Here is the demo video of how it works.
Process – iteration
Quick Prototype – User Interactions
We wondered how the button placement will affect the affordance of the watch band. Therefore, we used quick prototyping with materials such as white paper-like fabrics, cardboard, and buttons for our user testing.
We then did user testing with Apple watch wearers. We gathered insights as below:
- prefer thinner watch band
- should switch buttons with less effort to press
- button should be placed facing the user
- indicating light preferred at the bottom rather than near the screen. It seems distracting.
We also shared a survey with our friends and peers and got 15 responses for watch wearers to figure out the materials, occasions to take off their watches and so on. Since we are building watch band, we would have to know what material is reasonable for our team to manufacture that fits our heating pad.
We gain insights that:
- people value the watch in terms of comfort, aesthetics, and durability.

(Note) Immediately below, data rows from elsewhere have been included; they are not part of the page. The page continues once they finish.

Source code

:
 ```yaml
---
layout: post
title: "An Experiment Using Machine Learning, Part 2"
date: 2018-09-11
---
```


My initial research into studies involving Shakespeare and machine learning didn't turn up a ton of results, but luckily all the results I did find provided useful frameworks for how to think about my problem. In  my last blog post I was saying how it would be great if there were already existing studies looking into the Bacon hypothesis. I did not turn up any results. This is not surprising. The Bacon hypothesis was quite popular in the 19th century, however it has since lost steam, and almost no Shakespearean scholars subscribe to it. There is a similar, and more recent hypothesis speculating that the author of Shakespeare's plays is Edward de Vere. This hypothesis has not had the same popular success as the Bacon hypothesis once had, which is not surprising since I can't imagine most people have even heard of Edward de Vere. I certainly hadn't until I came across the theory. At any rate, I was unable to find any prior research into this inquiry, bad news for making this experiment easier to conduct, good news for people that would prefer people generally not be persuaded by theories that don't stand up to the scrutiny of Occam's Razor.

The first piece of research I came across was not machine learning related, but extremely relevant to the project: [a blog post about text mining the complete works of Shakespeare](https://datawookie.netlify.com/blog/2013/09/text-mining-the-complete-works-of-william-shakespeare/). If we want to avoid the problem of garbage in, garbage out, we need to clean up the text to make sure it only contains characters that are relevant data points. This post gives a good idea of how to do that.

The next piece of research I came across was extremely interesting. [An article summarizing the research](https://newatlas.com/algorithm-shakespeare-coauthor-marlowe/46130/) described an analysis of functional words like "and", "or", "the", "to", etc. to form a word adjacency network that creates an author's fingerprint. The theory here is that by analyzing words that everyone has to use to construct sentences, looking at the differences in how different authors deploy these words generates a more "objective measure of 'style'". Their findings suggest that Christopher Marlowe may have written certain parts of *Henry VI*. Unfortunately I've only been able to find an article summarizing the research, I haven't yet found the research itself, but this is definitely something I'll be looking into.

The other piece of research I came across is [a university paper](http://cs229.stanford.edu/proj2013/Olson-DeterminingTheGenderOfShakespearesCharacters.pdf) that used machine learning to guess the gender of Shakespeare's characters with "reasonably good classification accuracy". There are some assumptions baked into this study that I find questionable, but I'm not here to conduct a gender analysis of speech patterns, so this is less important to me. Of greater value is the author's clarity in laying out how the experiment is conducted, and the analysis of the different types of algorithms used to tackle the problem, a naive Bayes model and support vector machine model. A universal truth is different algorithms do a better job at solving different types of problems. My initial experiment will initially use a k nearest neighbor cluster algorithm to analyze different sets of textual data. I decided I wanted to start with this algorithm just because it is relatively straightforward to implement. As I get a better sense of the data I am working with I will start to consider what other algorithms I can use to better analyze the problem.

- people take off their watch during shower or sleep.
- the materials of their watch band are silicone, leather, and cloth.
You can check out our survey here.
I helped Jake to work on the heating pad construction where button press means turning on/off the heat, increase, or decrease the heat level.
Here are the schematics for the circuit.
We user tested in terms of different kinds of buttons. And gained insight of their favorite button and used that as our material for our look-like model.
We then used the vacuum machine to create a mold for it to achieve the minimalistic aesthetic. After that we spray painted it black to match the sleek design of the black watch band.
This is the example when we were working on different kinds of buttons as our trial.
In order to create the place for the heat pad, we used conductive tape to align with the band as below.
This journey is so rewarding that I am proud to say I get what I put in. I wore many hats in the design process solving a problem for urban mobility. I conducted user research, market research, in-depth interviews, surveys, and user testings. I also helped out the technical part of building the product that actually works upon button press. I also created the branding guideline for our product Zeal and made it visually pleasing in terms of presentation.